Available data →
=-=-=
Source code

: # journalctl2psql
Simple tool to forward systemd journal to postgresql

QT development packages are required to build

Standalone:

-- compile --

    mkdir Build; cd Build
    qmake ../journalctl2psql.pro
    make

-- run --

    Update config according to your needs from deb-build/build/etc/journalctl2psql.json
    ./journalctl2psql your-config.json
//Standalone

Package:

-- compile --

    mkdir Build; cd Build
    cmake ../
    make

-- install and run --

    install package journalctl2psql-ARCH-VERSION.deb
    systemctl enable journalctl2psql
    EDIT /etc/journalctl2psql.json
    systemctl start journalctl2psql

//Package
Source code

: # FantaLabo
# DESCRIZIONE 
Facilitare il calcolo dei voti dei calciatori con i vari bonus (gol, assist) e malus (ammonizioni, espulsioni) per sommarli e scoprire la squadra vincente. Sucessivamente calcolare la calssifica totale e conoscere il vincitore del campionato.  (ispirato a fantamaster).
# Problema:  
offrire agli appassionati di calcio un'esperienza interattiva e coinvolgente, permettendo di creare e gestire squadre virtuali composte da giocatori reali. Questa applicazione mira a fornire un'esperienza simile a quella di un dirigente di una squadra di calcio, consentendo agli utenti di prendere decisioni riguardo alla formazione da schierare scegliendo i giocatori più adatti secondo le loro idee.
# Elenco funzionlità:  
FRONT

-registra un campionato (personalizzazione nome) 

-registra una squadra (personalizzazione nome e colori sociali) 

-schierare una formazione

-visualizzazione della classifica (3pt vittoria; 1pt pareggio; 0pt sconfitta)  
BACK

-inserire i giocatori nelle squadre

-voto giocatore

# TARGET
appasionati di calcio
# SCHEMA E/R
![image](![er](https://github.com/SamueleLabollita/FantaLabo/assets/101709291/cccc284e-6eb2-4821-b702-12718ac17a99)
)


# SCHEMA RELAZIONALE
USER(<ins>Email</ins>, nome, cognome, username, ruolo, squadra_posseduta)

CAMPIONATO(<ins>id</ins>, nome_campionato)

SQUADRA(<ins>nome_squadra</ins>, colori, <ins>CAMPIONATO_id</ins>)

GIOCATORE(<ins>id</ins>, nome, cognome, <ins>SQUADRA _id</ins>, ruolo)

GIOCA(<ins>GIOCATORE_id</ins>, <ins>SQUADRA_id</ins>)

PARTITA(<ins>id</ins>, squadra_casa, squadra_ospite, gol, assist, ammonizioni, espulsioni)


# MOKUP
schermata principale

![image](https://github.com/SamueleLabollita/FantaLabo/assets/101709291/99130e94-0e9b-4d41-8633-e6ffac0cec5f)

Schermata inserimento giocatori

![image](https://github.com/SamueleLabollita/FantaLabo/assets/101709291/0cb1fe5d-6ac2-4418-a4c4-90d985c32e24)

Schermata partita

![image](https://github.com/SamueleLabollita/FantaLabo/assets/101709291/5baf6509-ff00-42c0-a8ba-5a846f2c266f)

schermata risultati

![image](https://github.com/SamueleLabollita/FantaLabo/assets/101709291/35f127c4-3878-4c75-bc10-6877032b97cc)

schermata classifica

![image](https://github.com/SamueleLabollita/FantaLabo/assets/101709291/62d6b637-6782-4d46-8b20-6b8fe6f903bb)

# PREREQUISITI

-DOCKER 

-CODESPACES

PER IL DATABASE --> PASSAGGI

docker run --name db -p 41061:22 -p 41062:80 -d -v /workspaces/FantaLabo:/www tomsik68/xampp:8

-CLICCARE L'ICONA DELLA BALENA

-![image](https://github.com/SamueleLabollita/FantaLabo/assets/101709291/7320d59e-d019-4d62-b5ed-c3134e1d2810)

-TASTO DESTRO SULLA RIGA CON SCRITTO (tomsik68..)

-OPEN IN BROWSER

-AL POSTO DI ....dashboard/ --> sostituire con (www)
=-=-=
Work order → Copy each line of the material exactly as written.

Exercise response →
Source code

: # journalctl2psql
Simple tool to forward systemd journal to postgresql

QT development packages are required to build

Standalone:

-- compile --

    mkdir Build; cd Build
    qmake ../journalctl2psql.pro
    make

-- run --

    Update config according to your needs from deb-build/build/etc/journalctl2psql.json
    ./journalctl2psql your-config.json
//Standalone

Package:

-- compile --

    mkdir Build; cd Build
    cmake ../
    make

-- install and run --

    install package journalctl2psql-ARCH-VERSION.deb
    systemctl enable journalctl2psql
    EDIT /etc/journalctl2psql.json
    systemctl start journalctl2psql

//Package
Source code

: # FantaLabo
# DESCRIZIONE 
Facilitare il calcolo dei voti dei calciatori con i vari bonus (gol, assist) e malus (ammonizioni, espulsioni) per sommarli e scoprire la squadra vincente. Sucessivamente calcolare la calssifica totale e conoscere il vincitore del campionato.  (ispirato a fantamaster).
# Problema:  
offrire agli appassionati di calcio un'esperienza interattiva e coinvolgente, permettendo di creare e gestire squadre virtuali composte da giocatori reali. Questa applicazione mira a fornire un'esperienza simile a quella di un dirigente di una squadra di calcio, consentendo agli utenti di prendere decisioni riguardo alla formazione da schierare scegliendo i giocatori più adatti secondo le loro idee.
# Elenco funzionlità:  
FRONT

-registra un campionato (personalizzazione nome) 

-registra una squadra (personalizzazione nome e colori sociali) 

-schierare una formazione

-visualizzazione della classifica (3pt vittoria; 1pt pareggio; 0pt sconfitta)  
BACK

-inserire i giocatori nelle squadre

-voto giocatore

# TARGET
appasionati di calcio
# SCHEMA E/R
![image](![er](https://github.com/SamueleLabollita/FantaLabo/assets/101709291/cccc284e-6eb2-4821-b702-12718ac17a99)
)


# SCHEMA RELAZIONALE
USER(<ins>Email</ins>, nome, cognome, username, ruolo, squadra_posseduta)

CAMPIONATO(<ins>id</ins>, nome_campionato)

SQUADRA(<ins>nome_squadra</ins>, colori, <ins>CAMPIONATO_id</ins>)

GIOCATORE(<ins>id</ins>, nome, cognome, <ins>SQUADRA _id</ins>, ruolo)

GIOCA(<ins>GIOCATORE_id</ins>, <ins>SQUADRA_id</ins>)

PARTITA(<ins>id</ins>, squadra_casa, squadra_ospite, gol, assist, ammonizioni, espulsioni)


# MOKUP
schermata principale

![image](https://github.com/SamueleLabollita/FantaLabo/assets/101709291/99130e94-0e9b-4d41-8633-e6ffac0cec5f)

Schermata inserimento giocatori

![image](https://github.com/SamueleLabollita/FantaLabo/assets/101709291/0cb1fe5d-6ac2-4418-a4c4-90d985c32e24)

Schermata partita

![image](https://github.com/SamueleLabollita/FantaLabo/assets/101709291/5baf6509-ff00-42c0-a8ba-5a846f2c266f)

schermata risultati

![image](https://github.com/SamueleLabollita/FantaLabo/assets/101709291/35f127c4-3878-4c75-bc10-6877032b97cc)

schermata classifica

![image](https://github.com/SamueleLabollita/FantaLabo/assets/101709291/62d6b637-6782-4d46-8b20-6b8fe6f903bb)

# PREREQUISITI

-DOCKER 

-CODESPACES

PER IL DATABASE --> PASSAGGI

docker run --name db -p 41061:22 -p 41062:80 -d -v /workspaces/FantaLabo:/www tomsik68/xampp:8

-CLICCARE L'ICONA DELLA BALENA

-![image](https://github.com/SamueleLabollita/FantaLabo/assets/101709291/7320d59e-d019-4d62-b5ed-c3134e1d2810)

-TASTO DESTRO SULLA RIGA CON SCRITTO (tomsik68..)

-OPEN IN BROWSER

-AL POSTO DI ....dashboard/ --> sostituire con (www)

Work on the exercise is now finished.